Hypertension, also known as high blood pressure, is fairly a common heart condition. According to the World Health Organization (WHO), an estimated 1.28 billion adults aged 30–79 years worldwide have hypertension, out of which an estimated 46 per cent of adults with hypertension are unaware that they have the condition. This condition can be life-threatening if not treated on time. What makes this condition dangerous is that it shows no symptoms. Due to this, a lot of people aren’t even aware whether they have hypertension or not. But what causes hypertension? On World Hypertension Day, let’s find the common causes of hypertension.
What is hypertension?
Hypertension, commonly referred to as high blood pressure, is the blood pressure that is higher than usual. Blood pressure over 140/90 is considered hypertension, while BP over 180/120 is considered severe hypertension.
Symptoms of hypertension
Hypertension often has no noticeable symptoms. However, there are several indicators of high blood pressure, including early-morning headaches, nose bleeding, erratic heartbeats, eyesight problems, and ear buzzing. Additionally, high BP also raises the risk of heart disease, stroke, kidney disease, and other health issues by deteriorating blood vessels and organs over time. Apart from it, severe hypertension can lead to fatigue, nausea, vomiting, dizziness, anxiety, chest pain, and trembling of the muscles.
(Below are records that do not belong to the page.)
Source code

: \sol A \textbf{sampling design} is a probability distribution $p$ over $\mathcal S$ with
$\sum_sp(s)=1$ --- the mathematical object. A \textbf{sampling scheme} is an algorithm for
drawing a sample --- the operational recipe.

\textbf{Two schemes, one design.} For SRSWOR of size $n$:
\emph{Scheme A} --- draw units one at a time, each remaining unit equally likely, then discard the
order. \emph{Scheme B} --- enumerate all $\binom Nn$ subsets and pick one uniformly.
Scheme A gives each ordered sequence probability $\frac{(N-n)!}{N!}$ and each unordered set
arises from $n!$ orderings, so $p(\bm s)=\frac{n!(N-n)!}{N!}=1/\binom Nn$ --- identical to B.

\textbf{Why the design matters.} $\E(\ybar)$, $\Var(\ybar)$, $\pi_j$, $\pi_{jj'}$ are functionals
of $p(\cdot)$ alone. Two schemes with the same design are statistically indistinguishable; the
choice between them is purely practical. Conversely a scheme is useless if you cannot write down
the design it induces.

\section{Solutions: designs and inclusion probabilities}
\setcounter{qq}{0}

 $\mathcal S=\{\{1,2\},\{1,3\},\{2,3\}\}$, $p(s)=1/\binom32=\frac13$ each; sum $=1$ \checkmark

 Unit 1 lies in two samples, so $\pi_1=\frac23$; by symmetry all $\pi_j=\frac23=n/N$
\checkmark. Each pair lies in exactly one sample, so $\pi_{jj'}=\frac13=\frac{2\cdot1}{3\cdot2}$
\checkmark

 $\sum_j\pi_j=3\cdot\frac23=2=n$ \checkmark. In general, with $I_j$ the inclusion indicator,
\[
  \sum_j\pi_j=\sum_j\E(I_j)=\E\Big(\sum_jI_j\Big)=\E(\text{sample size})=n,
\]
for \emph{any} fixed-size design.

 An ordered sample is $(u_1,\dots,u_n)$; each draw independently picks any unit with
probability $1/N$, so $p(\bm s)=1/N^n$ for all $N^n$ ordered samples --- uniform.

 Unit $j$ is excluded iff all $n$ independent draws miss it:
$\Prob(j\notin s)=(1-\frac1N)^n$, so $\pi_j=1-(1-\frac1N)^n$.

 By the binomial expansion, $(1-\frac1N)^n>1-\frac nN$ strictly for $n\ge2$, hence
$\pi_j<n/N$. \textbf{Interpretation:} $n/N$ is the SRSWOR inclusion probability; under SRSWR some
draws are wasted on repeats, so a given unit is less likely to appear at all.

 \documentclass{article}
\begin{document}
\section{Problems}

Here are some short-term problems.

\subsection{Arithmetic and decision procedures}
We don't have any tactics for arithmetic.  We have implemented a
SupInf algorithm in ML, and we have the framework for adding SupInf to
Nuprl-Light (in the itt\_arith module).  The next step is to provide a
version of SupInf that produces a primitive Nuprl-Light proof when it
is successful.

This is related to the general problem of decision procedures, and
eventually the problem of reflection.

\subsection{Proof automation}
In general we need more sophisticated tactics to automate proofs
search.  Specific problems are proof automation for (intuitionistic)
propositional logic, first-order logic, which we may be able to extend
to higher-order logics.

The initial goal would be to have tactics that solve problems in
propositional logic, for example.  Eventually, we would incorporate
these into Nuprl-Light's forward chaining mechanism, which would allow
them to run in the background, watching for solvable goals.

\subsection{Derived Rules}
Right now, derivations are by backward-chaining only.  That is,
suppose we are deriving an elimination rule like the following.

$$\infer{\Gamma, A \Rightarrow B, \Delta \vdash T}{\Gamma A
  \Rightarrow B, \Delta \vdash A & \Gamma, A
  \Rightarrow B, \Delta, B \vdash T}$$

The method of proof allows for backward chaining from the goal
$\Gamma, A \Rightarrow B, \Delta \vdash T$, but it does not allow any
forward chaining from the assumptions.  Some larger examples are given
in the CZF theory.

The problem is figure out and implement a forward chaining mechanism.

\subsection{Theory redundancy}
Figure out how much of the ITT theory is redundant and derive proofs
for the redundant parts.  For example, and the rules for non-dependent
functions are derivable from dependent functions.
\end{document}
Health Shots asked Dr Chetan Bhambure, Consultant Interventional Cardiologist, Wockhardt Hospitals, Mira Road, Mumbai, to help us understand the causes of high blood pressure.
Causes of hypertension
There are two types of hypertension such as essential (primary) hypertension and secondary hypertension. Each type has different causes.
1. Primary hypertension
When it comes to the causes of primary hypertension, there isn’t a single factor that raises the risk of high BP. Usually, it develops over time due to several risk factors which include:
- Lack of physical activity
- An unhealthy diet such as fast food, fried food, processed, frozen and canned foods
- High consumption of alcohol and caffeine
- Being overweight and have obesity
- High salt intake
- A regular habit of smoking
- Having a sedentary lifestyle and staying inactive all the day
- Insulin resistance/diabetes or metabolic syndrome
- Stress and other mental health problems
- It can be genetic
- Age is 65 and above
Primary hypertension often develops gradually over many years, raising complications for your heart health.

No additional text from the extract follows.